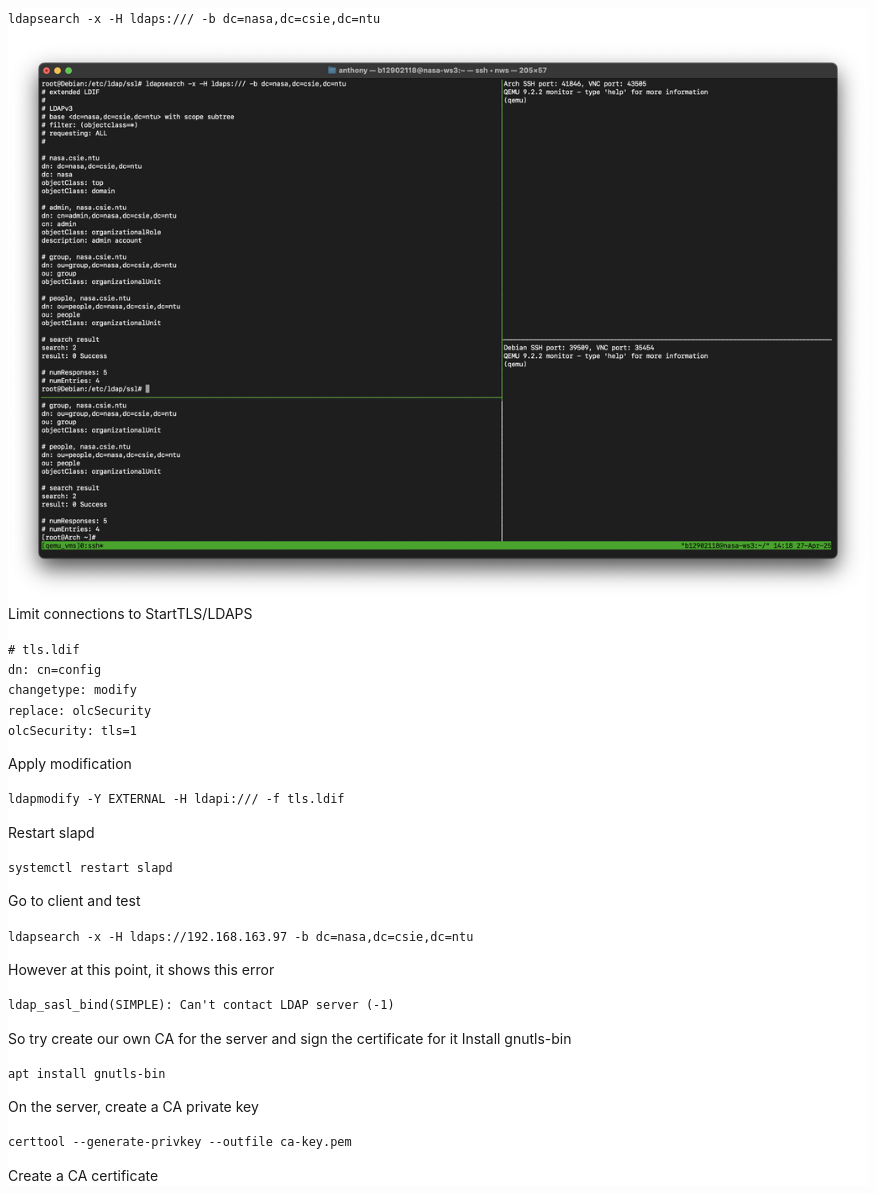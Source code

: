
 ```
ldapsearch -x -H ldaps:/// -b dc=nasa,dc=csie,dc=ntu
```
![](task1-2.png)
Limit connections to StartTLS/LDAPS
```
# tls.ldif
dn: cn=config
changetype: modify
replace: olcSecurity
olcSecurity: tls=1
```
Apply modification
```
ldapmodify -Y EXTERNAL -H ldapi:/// -f tls.ldif
```
Restart slapd
```
systemctl restart slapd
```
Go to client and test
```
ldapsearch -x -H ldaps://192.168.163.97 -b dc=nasa,dc=csie,dc=ntu
```
However at this point, it shows this error
```
ldap_sasl_bind(SIMPLE): Can't contact LDAP server (-1)
```
So try create our own CA for the server and sign the certificate for it
Install gnutls-bin
```
apt install gnutls-bin
```
On the server, create a CA private key
```
certtool --generate-privkey --outfile ca-key.pem
```
Create a CA certificate
```
```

Task item: Some of the data mentions "olcSecurity". Copy every line where it does.

Response area:
replace: olcSecurity
olcSecurity: tls=1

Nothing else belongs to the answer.